Data for this task –

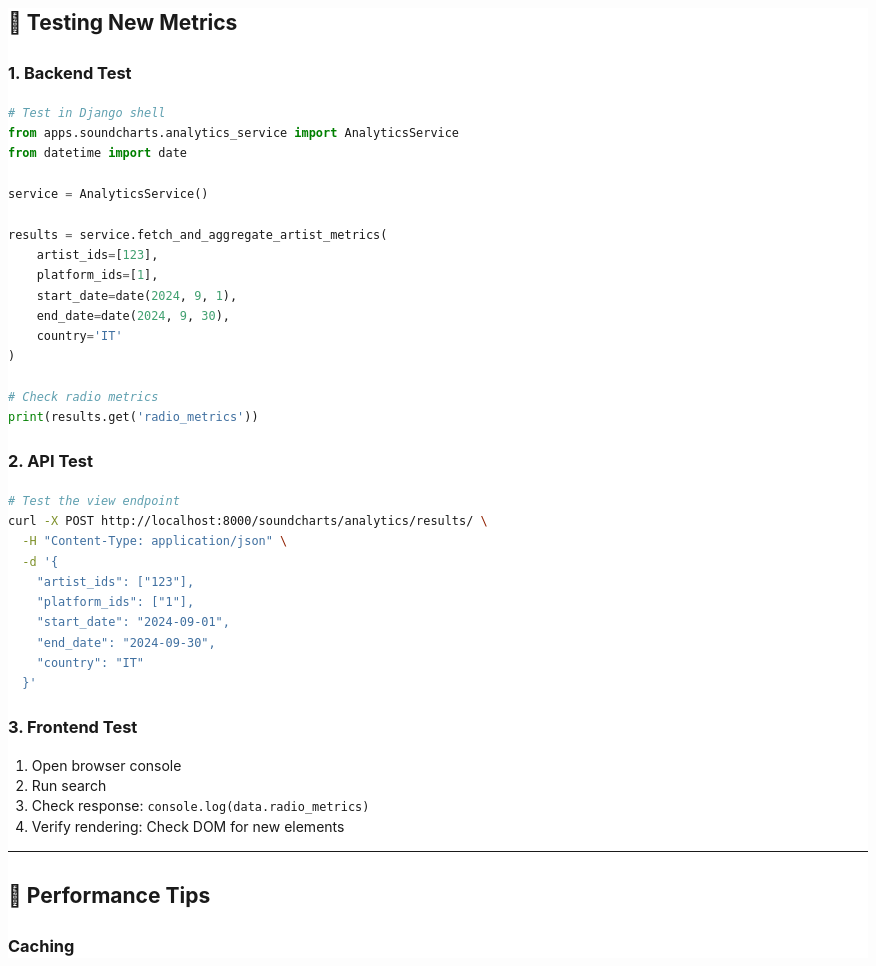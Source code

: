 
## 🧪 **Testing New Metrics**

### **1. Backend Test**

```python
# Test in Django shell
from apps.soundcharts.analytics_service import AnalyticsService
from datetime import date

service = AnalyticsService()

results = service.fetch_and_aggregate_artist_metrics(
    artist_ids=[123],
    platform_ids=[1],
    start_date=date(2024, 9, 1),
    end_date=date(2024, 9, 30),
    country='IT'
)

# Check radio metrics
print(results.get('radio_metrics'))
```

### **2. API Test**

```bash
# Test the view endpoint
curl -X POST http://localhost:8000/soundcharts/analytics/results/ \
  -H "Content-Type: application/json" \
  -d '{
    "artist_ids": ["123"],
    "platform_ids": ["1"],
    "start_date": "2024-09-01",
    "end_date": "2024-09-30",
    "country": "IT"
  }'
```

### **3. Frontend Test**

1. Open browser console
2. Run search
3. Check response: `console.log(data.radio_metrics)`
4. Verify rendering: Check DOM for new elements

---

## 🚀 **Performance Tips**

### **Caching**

---

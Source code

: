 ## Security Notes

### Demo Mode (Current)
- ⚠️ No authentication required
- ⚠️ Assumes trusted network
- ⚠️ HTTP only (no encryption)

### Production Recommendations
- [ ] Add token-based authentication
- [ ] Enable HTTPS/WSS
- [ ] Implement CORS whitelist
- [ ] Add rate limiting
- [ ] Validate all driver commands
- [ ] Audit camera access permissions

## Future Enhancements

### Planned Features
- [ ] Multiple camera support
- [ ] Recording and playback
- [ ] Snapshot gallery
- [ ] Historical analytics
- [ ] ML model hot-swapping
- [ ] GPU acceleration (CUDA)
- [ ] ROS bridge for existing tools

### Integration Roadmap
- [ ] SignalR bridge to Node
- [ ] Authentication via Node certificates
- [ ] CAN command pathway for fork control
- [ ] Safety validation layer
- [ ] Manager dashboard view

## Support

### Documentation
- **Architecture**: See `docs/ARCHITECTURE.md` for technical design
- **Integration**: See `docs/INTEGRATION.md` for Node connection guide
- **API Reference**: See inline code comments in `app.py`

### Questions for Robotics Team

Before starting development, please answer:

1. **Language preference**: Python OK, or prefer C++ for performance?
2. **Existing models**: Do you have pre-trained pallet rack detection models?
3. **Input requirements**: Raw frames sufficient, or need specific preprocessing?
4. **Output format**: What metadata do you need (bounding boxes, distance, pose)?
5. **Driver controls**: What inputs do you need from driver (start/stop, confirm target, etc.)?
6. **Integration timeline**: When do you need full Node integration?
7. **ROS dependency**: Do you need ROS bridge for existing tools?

What to work on –
In the entries above, the lines between the one holding "4. Verify rendering: Check" and the one holding "### **Caching**", inclusive, are to be printed exactly as written, and those alone.

Expected answer –
4. Verify rendering: Check DOM for new elements

---

## 🚀 **Performance Tips**

### **Caching**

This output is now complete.